Lph: Quel est votre sentiment général, quelques mois après cette alya?
E.B.: Il est essentiel de donner à son alya une dimension spirituelle, cela renforce et aide à se soumettre à une double exigence fondamentale: la patience et l’humilité. L’alya est une véritable renaissance individuelle et collective. J’ai dû vendre mon piano à queue parce que dans mon appartement israélien, je n’ai pas la place pour le mettre; j’ai dû passer une équivalence de mes diplômes de psychiatre. Mais je sais que c’est pour le bien. Au réveil, on se dit »patience et humilité » et on est convaincu que nous sommes au bon endroit.
Lph: Tout cela ne vous a pas encore inspiré une chanson?
E.B.: Cela ne saurait tarder!
Lph: Les Chevatim en France c’est fini? Les Chevatim en Israël c’est pour quand?

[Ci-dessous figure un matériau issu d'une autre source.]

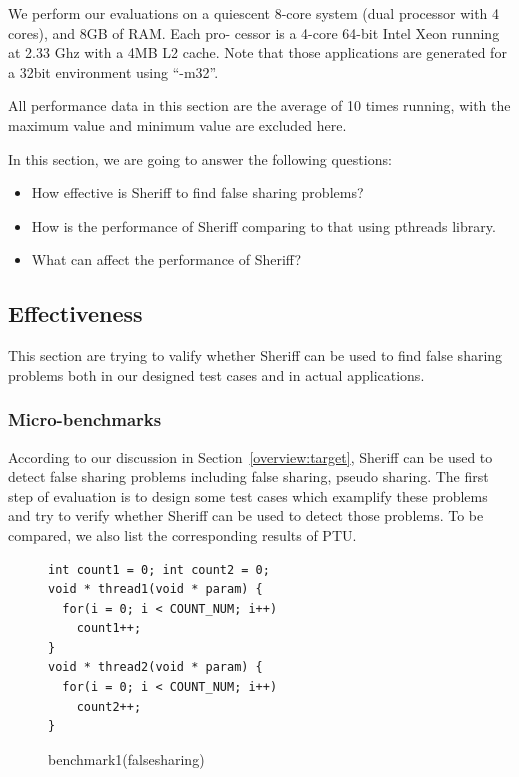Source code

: \label{sec:evaluation}

We perform our evaluations on a quiescent 8-core system
(dual processor with 4 cores), and 8GB of RAM. Each pro-
cessor is a 4-core 64-bit Intel Xeon running at 2.33 Ghz
with a 4MB L2 cache. Note that those applications are generated
for a 32bit environment using ``-m32''. 

All performance data in this section are the average of 10 times running, with the maximum value and minimum value are 
excluded here.

In this section, we are going to answer the following questions:
\begin{itemize}
\item How effective is Sheriff to find false sharing problems?
\item How is the performance of Sheriff comparing to that using pthreads library.
\item What can affect the performance of Sheriff?
\end{itemize}

\subsection{Effectiveness}
This section are trying to valify whether Sheriff can be used to find false sharing problems both in 
our designed test cases and in actual applications. 

\subsubsection{Micro-benchmarks}
According to our discussion in Section~\ref{overview:target}, 
Sheriff can be used to detect false sharing problems including false sharing, pseudo sharing. 
The first step of evaluation is to design some test cases which examplify these problems and try to verify whether Sheriff
can be used to detect those problems. To be compared, we also list the corresponding results of PTU.
\begin{figure}[!t]
\begin{lstlisting}
int count1 = 0; int count2 = 0;
void * thread1(void * param) {
  for(i = 0; i < COUNT_NUM; i++)
    count1++;		
}
void * thread2(void * param) {
  for(i = 0; i < COUNT_NUM; i++)
    count2++;       
}
\end{lstlisting}
\caption{benchmark1(falsesharing)   
\label{fig:benchmark1}}
\end{figure}

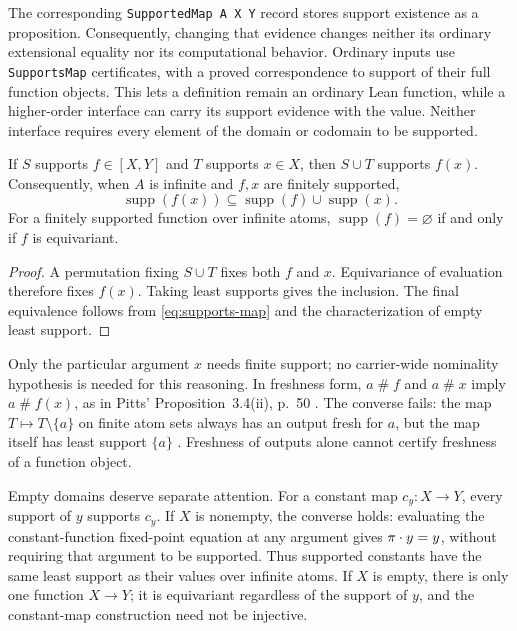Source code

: The corresponding \texttt{SupportedMap A X Y} record stores support existence
as a proposition. Consequently, changing that evidence changes neither its
ordinary extensional equality nor its computational behavior. Ordinary inputs
use \texttt{SupportsMap} certificates, with a proved correspondence to support
of their full function objects. This lets a definition remain an ordinary Lean
function, while a higher-order interface can carry its support evidence with
the value. Neither interface requires every element of the domain or codomain
to be supported.

\begin{proposition}
\label{prop:function-evaluation-support}
If $S$ supports $f\in[X,Y]$ and $T$ supports $x\in X$, then $S\cup T$
supports $f(x)$. Consequently, when $A$ is infinite and $f,x$ are
finitely supported,
\begin{equation}
  \operatorname{supp}(f(x))
    \subseteq \operatorname{supp}(f)\cup\operatorname{supp}(x).
  \label{eq:function-evaluation-bound}
\end{equation}
For a finitely supported function over infinite atoms,
$\operatorname{supp}(f)=\varnothing$ if and only if $f$ is equivariant.
\end{proposition}

\begin{proof}
A permutation fixing $S\cup T$ fixes both $f$ and $x$. Equivariance of
evaluation therefore fixes $f(x)$. Taking least supports gives the
inclusion. The final equivalence follows from
\eqref{eq:supports-map} and the characterization of empty least support.
\end{proof}

Only the particular argument $x$ needs finite support; no carrier-wide
nominality hypothesis is needed for this reasoning. In freshness form,
$a\mathbin{\#}f$ and $a\mathbin{\#}x$ imply
$a\mathbin{\#}f(x)$, as in Pitts' Proposition~3.4(ii), p.~50
\cite{pitts2013}. The converse fails: the map $T\mapsto T\setminus\{a\}$
on finite atom sets always has an output fresh for $a$, but the map itself
has least support $\{a\}$ \cite[Example~3.5, pp.~50--51]{pitts2013}.
Freshness of outputs alone cannot certify freshness of a function object.

Empty domains deserve separate attention. For a constant map $c_y:X\to Y$,
every support of $y$ supports $c_y$. If $X$ is nonempty, the converse
holds: evaluating the constant-function fixed-point equation at any
argument gives $\pi\act y=y$, without requiring that argument to be
supported. Thus supported constants have the same least support as their
values over infinite atoms. If $X$ is empty, there is only one function
$X\to Y$; it is equivariant regardless of the support of $y$, and the
constant-map construction need not be injective.


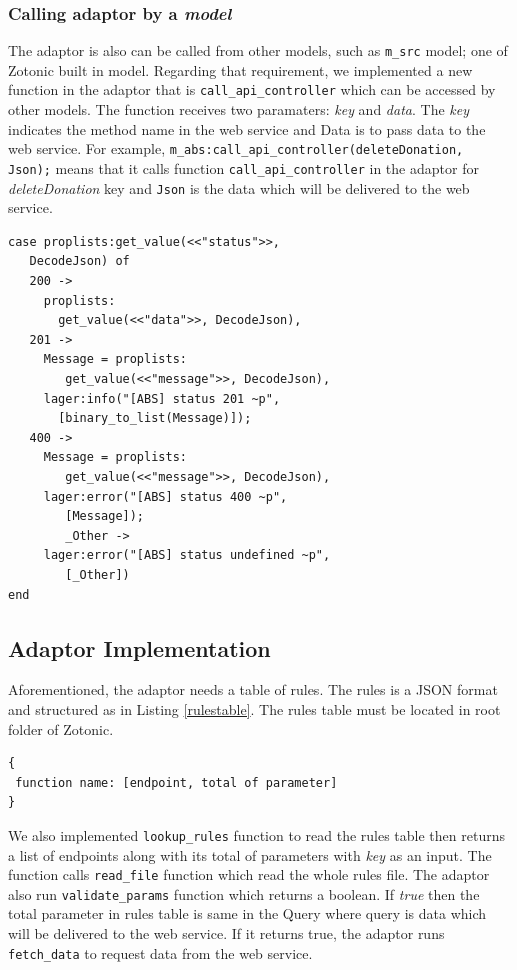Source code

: \documentclass[conference]{IEEEtran}
\begin{document}
\subsubsection{Calling adaptor by a \textit{model}}
The adaptor is also can be called from other models, such as \texttt{m\_src} model; one of Zotonic built in model. Regarding that requirement, we implemented a new function in the adaptor that is \texttt{call\_api\_controller} which can be accessed by other models. The function receives two paramaters: \textit{key} and \textit{data}. The \textit{key} indicates the method name in the web service and Data is to pass data to the web service. For example, \texttt{m\_abs:call\_api\_controller(deleteDonation, Json);} means that it calls function \texttt{call\_api\_controller} in the adaptor for \textit{deleteDonation} key and \texttt{Json} is the data which will be delivered to the web service. 


\begin{lstlisting}[caption=Implementation of call\_api\_controller, label = callapicont]
 case proplists:get_value(<<"status">>, 
   DecodeJson) of 
   200 ->
     proplists:
       get_value(<<"data">>, DecodeJson),
   201 ->
     Message = proplists:
        get_value(<<"message">>, DecodeJson),
     lager:info("[ABS] status 201 ~p", 
       [binary_to_list(Message)]);
   400 ->
     Message = proplists:
        get_value(<<"message">>, DecodeJson),
     lager:error("[ABS] status 400 ~p", 
        [Message]);
        _Other ->
     lager:error("[ABS] status undefined ~p", 
        [_Other])
end
\end{lstlisting}

\subsection{Adaptor Implementation}
Aforementioned, the adaptor needs a table of rules. The rules is a JSON format and structured as in Listing \ref{rulestable}. The rules table must be located in root folder of Zotonic. 

\begin{lstlisting}[caption=Structure of Rules, label=rulestable]
{
 function name: [endpoint, total of parameter]
}
\end{lstlisting}

We also implemented \texttt{lookup\_rules} function to read the rules table then returns a list of endpoints along with its total of parameters with \textit{key} as an input. The function calls \texttt{read\_file} function which read the whole rules file. The adaptor also run \texttt{validate\_params} function which returns a boolean. If \textit{true} then the total parameter in rules table is same in the Query where query is data which will be delivered to the web service. If it returns true, the adaptor runs \texttt{fetch\_data} to request data from the web service. 
\end{document}
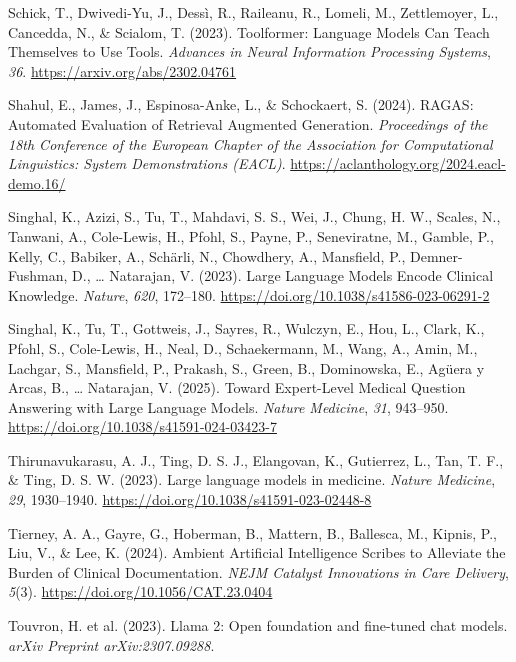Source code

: \documentclass[
  letterpaper,
  11pt]{scrbook}
\newlength{\cslhangindent}
\newenvironment{CSLReferences}[2] %
 {\begin{list}{}{%
  \setlength{\itemindent}{0pt}
  \setlength{\leftmargin}{0pt}
  \setlength{\parsep}{0pt}
  \ifodd #1
   \setlength{\leftmargin}{\cslhangindent}
   \setlength{\itemindent}{-1\cslhangindent}
  \fi
  \setlength{\itemsep}{#2\baselineskip}}}
 {\end{list}}
\begin{document}
\begin{CSLReferences}{1}{0}
Schick, T., Dwivedi-Yu, J., Dessì, R., Raileanu, R., Lomeli, M.,
Zettlemoyer, L., Cancedda, N., \& Scialom, T. (2023). {Toolformer}:
{Language Models Can Teach Themselves to Use Tools}. \emph{Advances in
Neural Information Processing Systems}, \emph{36}.
\url{https://arxiv.org/abs/2302.04761}

Shahul, E., James, J., Espinosa-Anke, L., \& Schockaert, S. (2024).
{RAGAS}: {Automated Evaluation of Retrieval Augmented Generation}.
\emph{Proceedings of the 18th Conference of the European Chapter of the
Association for Computational Linguistics: System Demonstrations
(EACL)}. \url{https://aclanthology.org/2024.eacl-demo.16/}

Singhal, K., Azizi, S., Tu, T., Mahdavi, S. S., Wei, J., Chung, H. W.,
Scales, N., Tanwani, A., Cole-Lewis, H., Pfohl, S., Payne, P.,
Seneviratne, M., Gamble, P., Kelly, C., Babiker, A., Schärli, N.,
Chowdhery, A., Mansfield, P., Demner-Fushman, D., \ldots{} Natarajan, V.
(2023). {Large Language Models Encode Clinical Knowledge}.
\emph{Nature}, \emph{620}, 172--180.
\url{https://doi.org/10.1038/s41586-023-06291-2}

Singhal, K., Tu, T., Gottweis, J., Sayres, R., Wulczyn, E., Hou, L.,
Clark, K., Pfohl, S., Cole-Lewis, H., Neal, D., Schaekermann, M., Wang,
A., Amin, M., Lachgar, S., Mansfield, P., Prakash, S., Green, B.,
Dominowska, E., Agüera y Arcas, B., \ldots{} Natarajan, V. (2025).
{Toward Expert-Level Medical Question Answering with Large Language
Models}. \emph{Nature Medicine}, \emph{31}, 943--950.
\url{https://doi.org/10.1038/s41591-024-03423-7}

Thirunavukarasu, A. J., Ting, D. S. J., Elangovan, K., Gutierrez, L.,
Tan, T. F., \& Ting, D. S. W. (2023). {Large language models in
medicine}. \emph{Nature Medicine}, \emph{29}, 1930--1940.
\url{https://doi.org/10.1038/s41591-023-02448-8}

Tierney, A. A., Gayre, G., Hoberman, B., Mattern, B., Ballesca, M.,
Kipnis, P., Liu, V., \& Lee, K. (2024). {Ambient Artificial Intelligence
Scribes to Alleviate the Burden of Clinical Documentation}. \emph{NEJM
Catalyst Innovations in Care Delivery}, \emph{5}(3).
\url{https://doi.org/10.1056/CAT.23.0404}

{Touvron, H. et al.} (2023). {Llama 2}: Open foundation and fine-tuned
chat models. \emph{arXiv Preprint arXiv:2307.09288}.


\end{CSLReferences}
\end{document}
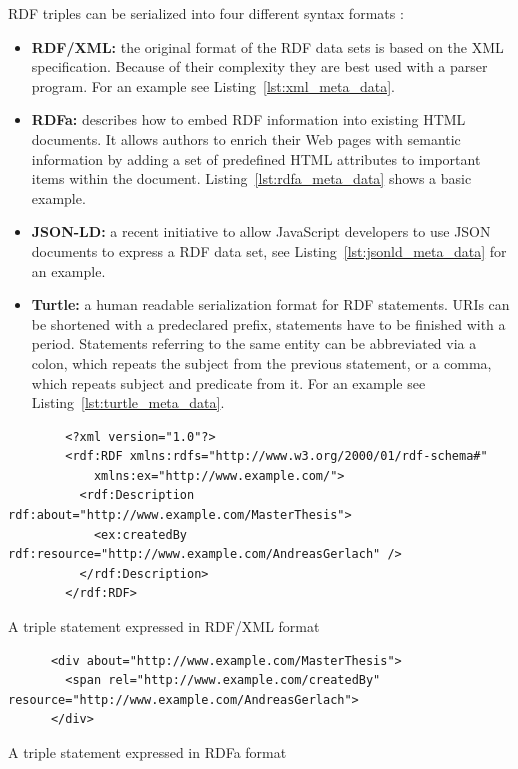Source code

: \gls{RDF} triples can be serialized into four different syntax formats \citep[pg. 43-54]{wood2014linked}: \@

\begin{itemize}

	\item \textbf{\gls{RDF}/\gls{XML}:} the original format of the \gls{RDF} data sets is based on the \gls{XML} specification. Because of their complexity they are best used with a parser program. For an example see Listing~\ref{lst:xml_meta_data}.
	\item \textbf{\gls{RDFa}:} describes how to embed \gls{RDF} information into existing \gls{HTML} documents. It allows authors to enrich their Web pages with semantic information by adding a set of predefined \gls{HTML} attributes to important items within the document. Listing~\ref{lst:rdfa_meta_data} shows a basic example.
	\item \textbf{\gls{JSON-LD}:} a recent initiative to allow JavaScript developers to use \gls{JSON} documents to express a \gls{RDF} data set, see Listing~\ref{lst:jsonld_meta_data} for an example.
	\item \textbf{Turtle:} a human readable serialization format for \gls{RDF} statements. \gls{URI}s can be shortened with a predeclared prefix, statements have to be finished with a period. Statements referring to the same entity can be abbreviated via a colon, which repeats the subject from the previous statement, or a comma, which repeats subject and predicate from it. For an example see Listing~\ref{lst:turtle_meta_data}.
\end{itemize}

\begin{listing}[H]
	\begin{verbatim}
		<?xml version="1.0"?>
		<rdf:RDF xmlns:rdfs="http://www.w3.org/2000/01/rdf-schema#"
			xmlns:ex="http://www.example.com/">
		  <rdf:Description rdf:about="http://www.example.com/MasterThesis">
		    <ex:createdBy rdf:resource="http://www.example.com/AndreasGerlach" />
		  </rdf:Description>
		</rdf:RDF>
	\end{verbatim}
\caption{A triple statement expressed in \gls{RDF}/\gls{XML} format}
\label{lst:xml_meta_data}
\end{listing}

\begin{listing}[H]
	\begin{verbatim}
	  <div about="http://www.example.com/MasterThesis">
	    <span rel="http://www.example.com/createdBy" resource="http://www.example.com/AndreasGerlach">
	  </div>
	\end{verbatim}
\caption{A triple statement expressed in \gls{RDFa} format}
\label{lst:rdfa_meta_data}
\end{listing}

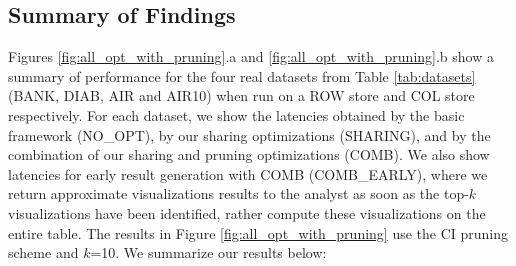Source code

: 

\subsection{Summary of Findings}
\label{sec:expt_summary}

Figures \ref{fig:all_opt_with_pruning}.a and \ref{fig:all_opt_with_pruning}.b show a summary of \SeeDB performance for the four real datasets from Table \ref{tab:datasets} (BANK, DIAB, AIR and AIR10) when run on a ROW store and COL store respectively.
For each dataset, we show the latencies obtained by the basic \SeeDB framework (NO\_OPT), by our sharing optimizations (SHARING), and by the combination of our sharing and pruning optimizations (COMB). 
We also show latencies for early result generation with COMB (COMB\_EARLY), where we return approximate visualizations results to the analyst as soon as the top-$k$ visualizations have been identified, rather compute these visualizations on the entire table.
The results in Figure \ref{fig:all_opt_with_pruning} 
use the CI pruning scheme and $k$=10. We summarize our results below:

E.B.: En France, nous avons fait nos adieux lors d’un concert exceptionnel organisé par la communauté de Boulogne, dont j’étais le vice-président. Lors de cette soirée intitulée »Merci et à bientôt à Jérusalem », j’avais réuni les Chevatim actuels et certains des anciens. Ce fut une soirée très émouvante.
Peut-être que je continuerai les Chevatim à Jérusalem. Si cela se concrétise, la chorale sera bien entendu composée de francophones mais aussi de non-francophones. On ne fait pas son alya à moitié. Je garde à l’esprit que les lettres d’Israël sont aussi celles de Shir – El: le chant pour D’ieu qui nous unit.